» Exercise description
Search the data below for the string "admin" and copy all lines where it shows up.

+ + + +

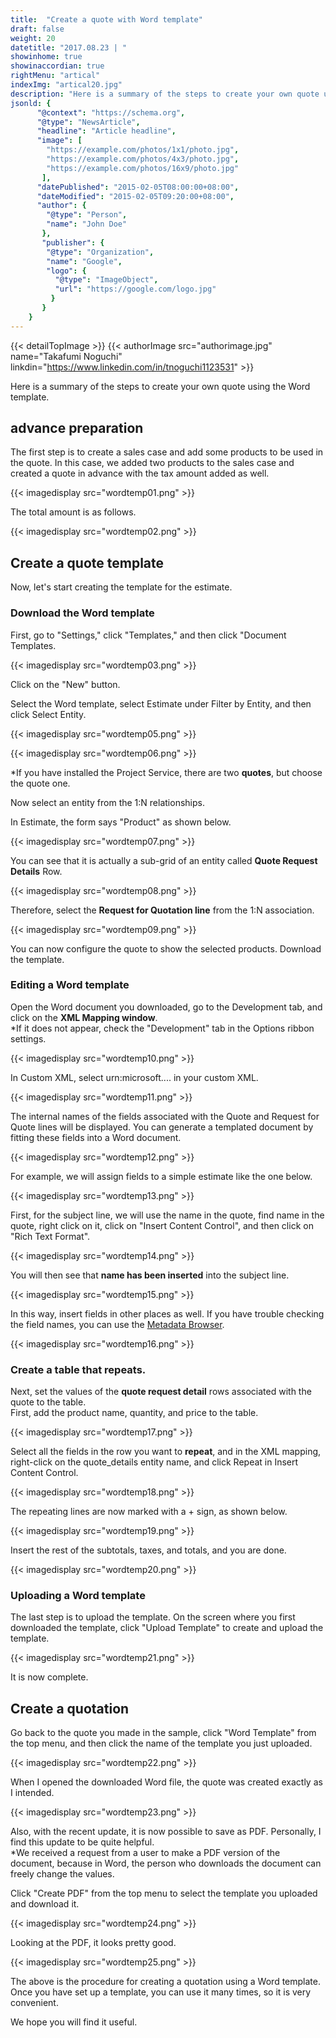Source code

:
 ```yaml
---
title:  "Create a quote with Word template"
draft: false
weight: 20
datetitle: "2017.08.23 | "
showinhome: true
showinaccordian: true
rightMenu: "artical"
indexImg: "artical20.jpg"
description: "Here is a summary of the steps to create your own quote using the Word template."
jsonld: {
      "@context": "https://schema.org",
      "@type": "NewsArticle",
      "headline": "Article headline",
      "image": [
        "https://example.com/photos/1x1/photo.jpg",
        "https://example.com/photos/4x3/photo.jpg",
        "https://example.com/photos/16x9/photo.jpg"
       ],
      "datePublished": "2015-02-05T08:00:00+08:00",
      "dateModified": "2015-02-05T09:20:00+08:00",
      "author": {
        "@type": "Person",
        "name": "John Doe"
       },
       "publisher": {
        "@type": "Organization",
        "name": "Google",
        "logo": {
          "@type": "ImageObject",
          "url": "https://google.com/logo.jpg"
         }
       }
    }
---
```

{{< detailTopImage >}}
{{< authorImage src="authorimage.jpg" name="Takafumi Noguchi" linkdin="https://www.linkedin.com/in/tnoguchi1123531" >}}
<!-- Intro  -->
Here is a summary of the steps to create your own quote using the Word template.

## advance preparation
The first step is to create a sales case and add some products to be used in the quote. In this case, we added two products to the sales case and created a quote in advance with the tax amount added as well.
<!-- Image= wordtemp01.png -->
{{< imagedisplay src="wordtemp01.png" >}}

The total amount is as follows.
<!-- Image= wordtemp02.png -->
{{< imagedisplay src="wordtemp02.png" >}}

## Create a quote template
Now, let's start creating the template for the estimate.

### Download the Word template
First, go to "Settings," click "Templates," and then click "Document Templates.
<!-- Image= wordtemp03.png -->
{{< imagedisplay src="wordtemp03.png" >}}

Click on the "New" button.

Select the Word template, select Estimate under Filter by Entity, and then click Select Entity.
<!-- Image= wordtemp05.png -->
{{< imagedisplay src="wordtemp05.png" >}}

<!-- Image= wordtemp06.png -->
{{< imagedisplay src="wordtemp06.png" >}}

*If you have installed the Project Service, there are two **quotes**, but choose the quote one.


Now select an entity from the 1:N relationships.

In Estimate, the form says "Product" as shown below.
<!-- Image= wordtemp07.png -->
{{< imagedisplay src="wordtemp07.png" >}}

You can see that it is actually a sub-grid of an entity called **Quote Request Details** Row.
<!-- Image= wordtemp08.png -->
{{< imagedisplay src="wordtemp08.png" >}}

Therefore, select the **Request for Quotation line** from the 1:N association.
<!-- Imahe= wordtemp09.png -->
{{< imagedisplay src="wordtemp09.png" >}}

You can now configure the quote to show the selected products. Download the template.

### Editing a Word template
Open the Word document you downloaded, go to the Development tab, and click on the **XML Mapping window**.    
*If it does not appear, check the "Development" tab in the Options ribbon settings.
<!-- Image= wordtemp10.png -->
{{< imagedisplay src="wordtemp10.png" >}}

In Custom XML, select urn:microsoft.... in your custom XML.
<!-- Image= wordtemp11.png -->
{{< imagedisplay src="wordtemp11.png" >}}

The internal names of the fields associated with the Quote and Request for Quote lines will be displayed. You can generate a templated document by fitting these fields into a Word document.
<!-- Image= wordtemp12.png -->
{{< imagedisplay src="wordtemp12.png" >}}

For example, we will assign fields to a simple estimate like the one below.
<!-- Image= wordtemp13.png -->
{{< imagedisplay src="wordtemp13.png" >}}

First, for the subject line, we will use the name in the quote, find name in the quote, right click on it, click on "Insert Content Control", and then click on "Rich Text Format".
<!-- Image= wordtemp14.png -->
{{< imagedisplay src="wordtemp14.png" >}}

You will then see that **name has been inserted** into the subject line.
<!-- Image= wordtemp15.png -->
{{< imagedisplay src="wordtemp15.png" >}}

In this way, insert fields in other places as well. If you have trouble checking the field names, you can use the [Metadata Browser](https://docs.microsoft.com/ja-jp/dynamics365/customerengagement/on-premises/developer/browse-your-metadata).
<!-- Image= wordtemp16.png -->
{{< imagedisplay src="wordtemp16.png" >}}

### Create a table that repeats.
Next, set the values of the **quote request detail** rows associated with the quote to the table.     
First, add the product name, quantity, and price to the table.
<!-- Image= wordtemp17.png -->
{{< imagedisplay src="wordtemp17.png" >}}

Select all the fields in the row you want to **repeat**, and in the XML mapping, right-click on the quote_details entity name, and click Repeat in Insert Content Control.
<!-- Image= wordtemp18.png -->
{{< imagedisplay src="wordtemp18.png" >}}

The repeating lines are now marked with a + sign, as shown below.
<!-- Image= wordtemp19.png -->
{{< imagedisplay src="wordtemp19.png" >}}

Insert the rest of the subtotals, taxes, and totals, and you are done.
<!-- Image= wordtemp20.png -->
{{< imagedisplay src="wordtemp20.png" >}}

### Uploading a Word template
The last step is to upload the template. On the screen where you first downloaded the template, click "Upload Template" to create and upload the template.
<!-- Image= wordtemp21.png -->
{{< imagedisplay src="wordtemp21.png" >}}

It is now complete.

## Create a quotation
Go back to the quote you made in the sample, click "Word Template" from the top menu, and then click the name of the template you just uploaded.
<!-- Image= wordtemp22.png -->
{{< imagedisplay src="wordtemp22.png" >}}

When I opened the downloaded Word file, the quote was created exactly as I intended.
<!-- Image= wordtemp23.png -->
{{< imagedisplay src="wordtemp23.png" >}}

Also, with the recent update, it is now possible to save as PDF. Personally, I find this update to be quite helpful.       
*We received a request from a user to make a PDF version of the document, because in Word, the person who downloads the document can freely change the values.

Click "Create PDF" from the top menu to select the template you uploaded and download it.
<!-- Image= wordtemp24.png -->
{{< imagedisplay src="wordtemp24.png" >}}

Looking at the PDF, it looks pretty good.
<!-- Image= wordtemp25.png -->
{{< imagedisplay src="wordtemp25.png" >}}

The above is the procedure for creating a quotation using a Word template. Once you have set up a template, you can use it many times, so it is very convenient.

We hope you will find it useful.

+ + + +

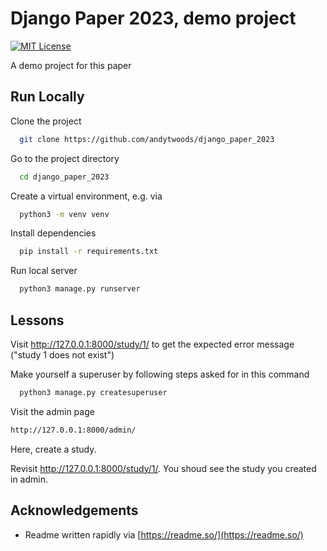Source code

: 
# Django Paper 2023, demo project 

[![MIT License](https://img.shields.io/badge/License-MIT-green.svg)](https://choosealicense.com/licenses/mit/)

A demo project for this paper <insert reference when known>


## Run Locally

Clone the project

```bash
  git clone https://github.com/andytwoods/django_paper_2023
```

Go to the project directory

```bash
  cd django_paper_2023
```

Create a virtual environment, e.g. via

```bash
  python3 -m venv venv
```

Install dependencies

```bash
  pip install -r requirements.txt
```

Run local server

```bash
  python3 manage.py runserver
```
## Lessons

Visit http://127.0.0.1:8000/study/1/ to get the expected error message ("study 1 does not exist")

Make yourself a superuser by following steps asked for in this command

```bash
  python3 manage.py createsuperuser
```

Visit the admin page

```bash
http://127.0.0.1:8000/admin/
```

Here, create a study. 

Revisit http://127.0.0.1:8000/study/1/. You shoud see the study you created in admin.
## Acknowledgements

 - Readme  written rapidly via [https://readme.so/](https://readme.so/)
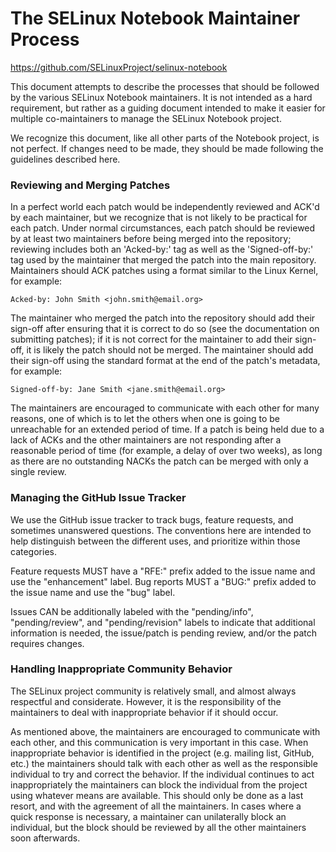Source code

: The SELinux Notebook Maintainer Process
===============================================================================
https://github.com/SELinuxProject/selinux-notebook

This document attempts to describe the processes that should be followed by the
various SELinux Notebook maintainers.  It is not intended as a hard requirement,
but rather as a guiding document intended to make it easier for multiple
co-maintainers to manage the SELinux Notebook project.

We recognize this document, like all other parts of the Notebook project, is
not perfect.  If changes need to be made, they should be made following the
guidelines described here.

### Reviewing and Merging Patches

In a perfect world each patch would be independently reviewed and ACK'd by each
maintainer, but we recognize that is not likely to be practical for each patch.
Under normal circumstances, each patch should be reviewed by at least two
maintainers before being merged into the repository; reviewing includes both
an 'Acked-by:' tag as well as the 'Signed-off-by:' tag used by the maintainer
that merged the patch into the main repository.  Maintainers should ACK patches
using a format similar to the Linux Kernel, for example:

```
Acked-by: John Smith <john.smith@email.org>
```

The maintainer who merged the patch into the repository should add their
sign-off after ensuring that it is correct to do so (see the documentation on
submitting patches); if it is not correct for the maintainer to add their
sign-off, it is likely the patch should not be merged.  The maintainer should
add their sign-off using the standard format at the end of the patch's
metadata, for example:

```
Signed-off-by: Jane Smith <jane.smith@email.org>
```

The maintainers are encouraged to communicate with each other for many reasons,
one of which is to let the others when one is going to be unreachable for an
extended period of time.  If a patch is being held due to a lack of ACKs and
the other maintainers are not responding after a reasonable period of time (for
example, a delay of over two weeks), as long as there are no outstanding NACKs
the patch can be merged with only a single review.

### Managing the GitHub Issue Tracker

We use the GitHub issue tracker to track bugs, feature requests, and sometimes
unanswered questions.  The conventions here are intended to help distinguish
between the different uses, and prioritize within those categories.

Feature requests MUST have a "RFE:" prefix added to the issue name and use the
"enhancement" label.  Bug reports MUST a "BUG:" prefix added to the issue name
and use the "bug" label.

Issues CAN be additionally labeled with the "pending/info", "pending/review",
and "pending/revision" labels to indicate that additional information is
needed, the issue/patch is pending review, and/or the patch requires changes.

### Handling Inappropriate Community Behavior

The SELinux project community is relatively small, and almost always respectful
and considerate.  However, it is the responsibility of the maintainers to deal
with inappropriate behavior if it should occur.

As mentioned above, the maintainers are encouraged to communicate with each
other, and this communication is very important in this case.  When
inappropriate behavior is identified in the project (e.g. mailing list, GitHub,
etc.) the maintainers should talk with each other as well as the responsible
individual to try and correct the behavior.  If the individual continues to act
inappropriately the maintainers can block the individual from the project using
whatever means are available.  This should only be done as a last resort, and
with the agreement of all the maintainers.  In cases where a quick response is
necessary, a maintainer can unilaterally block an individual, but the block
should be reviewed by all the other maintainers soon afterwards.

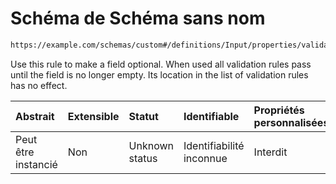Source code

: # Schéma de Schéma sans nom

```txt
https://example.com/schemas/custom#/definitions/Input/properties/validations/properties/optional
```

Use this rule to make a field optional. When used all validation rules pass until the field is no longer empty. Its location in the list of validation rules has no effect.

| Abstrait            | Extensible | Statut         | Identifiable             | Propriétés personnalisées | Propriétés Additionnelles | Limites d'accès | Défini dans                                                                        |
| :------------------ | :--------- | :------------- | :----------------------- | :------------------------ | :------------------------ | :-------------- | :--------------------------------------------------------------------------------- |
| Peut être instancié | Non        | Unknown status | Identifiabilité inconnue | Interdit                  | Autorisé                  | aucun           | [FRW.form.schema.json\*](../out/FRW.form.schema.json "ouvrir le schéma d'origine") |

+ + + +

» Task output
Visit the admin page
http://127.0.0.1:8000/admin/
Revisit http://127.0.0.1:8000/study/1/. You shoud see the study you created in admin.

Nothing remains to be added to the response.